Shape is especially determined to make sure her students are as ready as possible for the world they will meet when they leave school. In South Africa, more than in most countries, that means being able to compete for jobs: unemployment among those aged 15 to 24 is currently 49%, according to the latest figures.
“After grade 12, we need to prepare them to go to universities or colleges,” Shape says, “so I need to ensure they’re ready to face the outside world. Last year 127 applied for further studies, only 19 or so failed. Forty-five went to university; one was regarded as the best learner in the province. He got 100% in his studies and 100% in his accounting. Forty-nine went to college.”
As we showed in the 2012 Education for All Global Monitoring Report, Youth and skills: Putting education to work, schools must recognize that a fundamental purpose of education is to prepare young people for work. Especially at secondary education level, courses must provide skills that relate to gaps in the labour market.
One way to help young people learn practical problem-solving skills and practise crucial workplace skills is to link schooling with work-based programmes through internships and apprenticeships.
“We invite companies that are the same as the career the learners have chosen, to come to our school and talk to them,” Shape said. “They come to school and after we identify the children who can go to them and do some work to be familiar with the outside world. They go to work for a day as managers or whatever. When they come back they are able to tell us of the challenges, then the companies come again to give them more knowledge.”

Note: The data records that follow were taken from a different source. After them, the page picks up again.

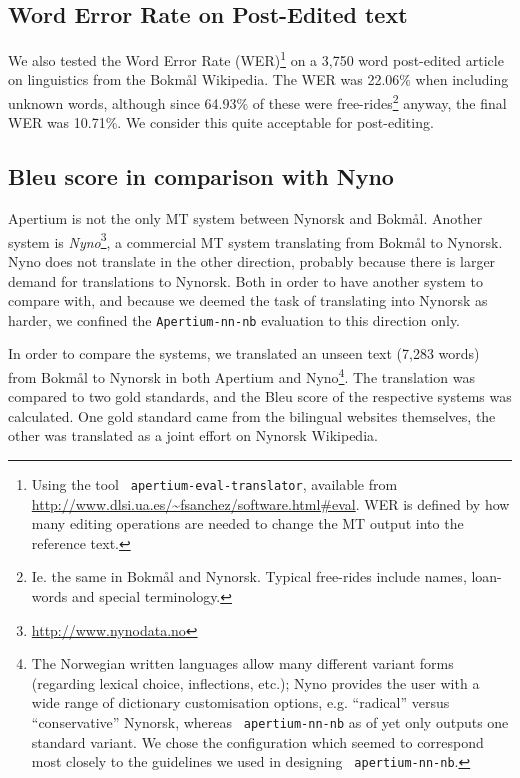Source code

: \documentclass[11pt]{article}
\newcommand{\comment}[1]{\textbf{SKRIV} {\it #1}}
\renewcommand{\comment}[1]{}
\begin{document}
\subsection{Word Error Rate on Post-Edited text}
\label{sec:WER}
We also tested the Word Error Rate (WER)\footnote{Using the tool {\tt
    \small apertium-eval-translator}, available from
  \href{http://www.dlsi.ua.es/~fsanchez/software.html\#eval}{http://www.dlsi.ua.es/\~{}fsanchez/software.html\#eval}. WER
  is defined by how many editing operations are needed to change the
  MT output into the reference text.}
on a 3,750 word post-edited
article on linguistics from the Bokmål Wikipedia. The WER was 22.06\%
when including unknown words, although since 64.93\% of these were
free-rides\footnote{Ie. the same in Bokmål and Nynorsk. Typical
  free-rides include names, loan-words and special terminology.}
anyway, the final WER was 10.71\%. We consider this quite acceptable
for post-editing.

\comment{More WER explanation? Levenshtein/Edit distance, substitution/insertion/deletion? Or a citation instead?}

\subsection{{\sc Bleu} score in comparison with Nyno}

Apertium is not the only MT system between Nynorsk and Bokmål. Another
system is
\textit{Nyno}\footnote{\href{http://www.nynodata.no}{http://www.nynodata.no}},
a commercial MT system translating from Bokmål to Nynorsk. Nyno does not 
translate in the other direction, probably because there is larger demand for 
translations to Nynorsk. Both in order to have another system to compare with, 
and because we deemed the task of translating into Nynorsk as harder, we
confined the {\tt \small Apertium-nn-nb} evaluation to this direction only.

In order to compare the systems, we translated an unseen text (7,283
words) from Bokmål to Nynorsk in both Apertium and Nyno\footnote{The
  Norwegian written languages allow many different variant forms
  (regarding lexical choice, inflections, etc.); Nyno provides the
  user with a wide range of dictionary customisation options,
  e.g. ``radical'' versus ``conservative'' Nynorsk, whereas {\tt \small 
    apertium-nn-nb} as of yet only outputs one standard variant. We
  chose the \comment{standard/XYZ-}configuration which seemed to
  correspond most closely to the guidelines we used in designing {\tt \small 
    apertium-nn-nb}.}. The translation was compared to two gold
standards, and the {\sc Bleu} score \citep{papineni2001bleu} of the
respective systems was calculated. One gold standard came from the
bilingual websites themselves, the other was translated as a joint 
effort on Nynorsk Wikipedia.
\end{document}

The evidence in the EFA GMR 2012 showed that skills training can help young people break free of their disadvantages and poverty for good.
“We teach them business skills, we have business projects” Shape told us. “They learn how to write a business plan. We buy some products/stock and they sell them to other learners and teachers and take money. They need to learn how much money to take from people and how much to then save. People from banks come to assist them to open bank accounts so that they can save money.”
Finding and keeping work require a broad range of skills that can be transferred and adapted to different work needs and environments, such as problem-solving skills, communication skills, creativity, leadership, entrepreneurial skills and confidence. Such skills are nurtured to some extent outside the school environment. They can, however, be further developed through education and training.
After more than two decades as a teacher, and with a past record of having an 100% pass rate in the classroom, Shape knows that it is important to foster the self-confidence that is needed in the world of work: “The first week of grade 12 I have a motivational talk with them: this is your final year, this is what you must do, this is what you must expect, this is what you must know. Some of you will get jobs, some of you will go to university but if you don’t, it’s not the end of the world. It’s not about where you’re from. Ask yourself what is it you want to be, how am I going to change my family? You are the one who must reach out and change things.”
“Assure the learners they are important and they can make it. Then they start to feel very well. I want them to do better and I say ‘I know you can, I know you can.’ They start to believe in themselves.”